Die 38 Richterinnen und Richter des Bundesgerichts werden von der Vereinigten Bundesversammlung (Nationalrat und Ständerat) auf Vorschlag der parlamentarischen Gerichtskommission nach fachlichen, sprachlichen, regionalen und parteipolitischen Kriterien für eine Amtsperiode von jeweils sechs Jahren gewählt. Bundesrichterinnen und -richter können unbeschränkt oft wiedergewählt werden; die Altersgrenze liegt bei 68 Jahren. Aus dem Kreis der amtierenden Richterinnen und Richter wählt die Bundesversammlung den Präsidenten oder die Präsidentin und den Vizepräsidenten oder die Vizepräsidentin des Bundesgerichts.
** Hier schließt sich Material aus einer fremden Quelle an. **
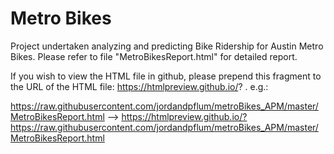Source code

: # Metro Bikes

Project undertaken analyzing and predicting Bike Ridership for Austin Metro Bikes. Please refer to file "MetroBikesReport.html" for detailed report.

If you wish to view the HTML file in github, please prepend this fragment to the URL of the HTML file: https://htmlpreview.github.io/? . e.g.:

https://raw.githubusercontent.com/jordandpflum/metroBikes_APM/master/MetroBikesReport.html --> 
https://htmlpreview.github.io/?https://raw.githubusercontent.com/jordandpflum/metroBikes_APM/master/MetroBikesReport.html
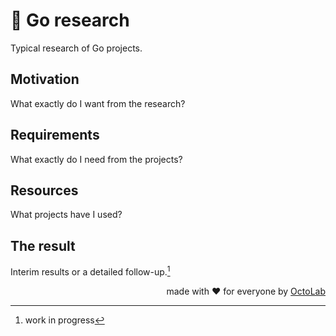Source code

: # 🧪 Go research

Typical research of Go projects.

## Motivation

What exactly do I want from the research?

## Requirements

What exactly do I need from the projects?

## Resources

What projects have I used?

## The result

Interim results or a detailed follow-up.[^1]

<p align="right">made with ❤️ for everyone by <a href="https://www.octolab.org/">OctoLab</a></p>

[^1]: work in progress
Am Bundesgericht sind zudem 19 nebenamtliche Bundesrichterinnen und Bundesrichter tätig. Weiter gibt es rund 280 Stellen für Gerichtsschreiberinnen, Gerichtsschreiber sowie andere Mitarbeitende.
Sitz: Lausanne
Bundesstrafgericht
Das Bundesstrafgericht urteilt in Straffällen, die wegen ihrer besonderen Thematik oder Bedeutung der Gerichtsbarkeit der Eidgenossenschaft unterstellt sind. Zudem entscheidet es über Beschwerden gegen die Strafverfolgungsbehörden des Bundes, in Rechtshilfefällen und bei Kompetenzstreitigkeiten.
Die meisten Straffälle werden in erster Instanz durch kantonale Gerichte entschieden. Nur bei bestimmten Kategorien von Delikten sieht das Gesetz eine Beurteilung auf eidgenössischer Ebene durch das Bundesstrafgericht vor. Dazu gehören Straftaten gegen die Interessen des Bundes, Sprengstoffdelikte, grenzüberschreitende Fälle von Wirtschaftskriminalität, organisiertes Verbrechen, Korruption und Geldwäscherei sowie Straftaten mit Bezug zur Luftfahrt oder zu Kriegsmaterial. Das Bundesstrafgericht überprüft auf Beschwerde hin zudem Anordnungen der Strafverfolgungsbehörden des Bundes, im Verwaltungsstrafrecht und in internationalen Rechtshilfefällen in Strafsachen. Es entscheidet weiter bei Zuständigkeitskonflikten zwischen Strafverfolgungsbehörden. Die meisten Entscheide können ans Bundesgericht weitergezogen werden.
Das Bundesstrafgericht besteht seit 2004 und hat seinen Sitz in Bellinzona. Es ist in eine Straf-, eine Beschwerde- und eine Berufungskammer gegliedert. Die Richterinnen und Richter werden von der Bundesversammlung für eine Amtsdauer von sechs Jahren gewählt.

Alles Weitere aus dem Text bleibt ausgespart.